◆ **What to work on**: Look for "Mary" in the listing below. Gather each line that contains it.

◆ **Given information**:

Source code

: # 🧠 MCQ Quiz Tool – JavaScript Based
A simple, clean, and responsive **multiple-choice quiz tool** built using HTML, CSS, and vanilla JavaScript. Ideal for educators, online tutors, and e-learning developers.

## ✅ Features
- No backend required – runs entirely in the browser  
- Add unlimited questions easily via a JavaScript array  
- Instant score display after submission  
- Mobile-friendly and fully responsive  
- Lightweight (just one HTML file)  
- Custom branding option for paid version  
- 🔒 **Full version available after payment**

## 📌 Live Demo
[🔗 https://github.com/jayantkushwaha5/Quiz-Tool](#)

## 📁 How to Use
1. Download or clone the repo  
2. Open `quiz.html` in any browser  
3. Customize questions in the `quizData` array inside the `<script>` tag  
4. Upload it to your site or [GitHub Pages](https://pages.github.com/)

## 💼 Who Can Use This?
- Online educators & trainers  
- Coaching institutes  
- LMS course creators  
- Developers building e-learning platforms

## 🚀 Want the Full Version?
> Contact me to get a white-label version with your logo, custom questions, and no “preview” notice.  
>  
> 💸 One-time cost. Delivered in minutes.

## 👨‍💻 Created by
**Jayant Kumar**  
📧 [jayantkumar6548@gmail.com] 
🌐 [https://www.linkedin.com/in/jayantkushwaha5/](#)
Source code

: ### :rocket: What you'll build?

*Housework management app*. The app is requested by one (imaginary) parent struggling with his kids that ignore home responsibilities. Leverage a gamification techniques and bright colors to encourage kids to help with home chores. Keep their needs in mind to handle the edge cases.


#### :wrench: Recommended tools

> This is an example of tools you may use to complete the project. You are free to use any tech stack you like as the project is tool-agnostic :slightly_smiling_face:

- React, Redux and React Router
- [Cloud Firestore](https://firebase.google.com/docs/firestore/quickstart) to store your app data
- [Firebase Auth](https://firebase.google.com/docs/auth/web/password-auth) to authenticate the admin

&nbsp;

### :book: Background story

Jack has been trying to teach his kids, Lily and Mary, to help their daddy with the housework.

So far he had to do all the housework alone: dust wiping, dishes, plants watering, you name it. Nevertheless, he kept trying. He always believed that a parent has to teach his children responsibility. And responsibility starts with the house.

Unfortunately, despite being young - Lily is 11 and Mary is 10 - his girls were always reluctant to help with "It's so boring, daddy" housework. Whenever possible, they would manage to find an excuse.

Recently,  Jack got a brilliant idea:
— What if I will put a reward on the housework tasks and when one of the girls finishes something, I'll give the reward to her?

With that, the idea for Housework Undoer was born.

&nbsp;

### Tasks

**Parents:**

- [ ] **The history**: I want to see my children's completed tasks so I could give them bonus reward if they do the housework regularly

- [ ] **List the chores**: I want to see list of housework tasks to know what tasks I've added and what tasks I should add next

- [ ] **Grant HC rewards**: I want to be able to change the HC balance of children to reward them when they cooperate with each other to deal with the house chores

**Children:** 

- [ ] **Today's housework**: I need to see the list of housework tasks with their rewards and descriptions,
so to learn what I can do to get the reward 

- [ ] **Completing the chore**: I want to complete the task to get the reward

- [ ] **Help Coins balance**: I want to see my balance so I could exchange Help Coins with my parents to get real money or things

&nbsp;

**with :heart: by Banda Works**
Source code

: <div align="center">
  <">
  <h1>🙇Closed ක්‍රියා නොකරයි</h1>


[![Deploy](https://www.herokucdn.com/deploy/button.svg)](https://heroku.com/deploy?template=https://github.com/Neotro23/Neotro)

◆ **Result for this exercise**:
Jack has been trying to teach his kids, Lily and Mary, to help their daddy with the housework.
Unfortunately, despite being young - Lily is 11 and Mary is 10 - his girls were always reluctant to help with "It's so boring, daddy" housework. Whenever possible, they would manage to find an excuse.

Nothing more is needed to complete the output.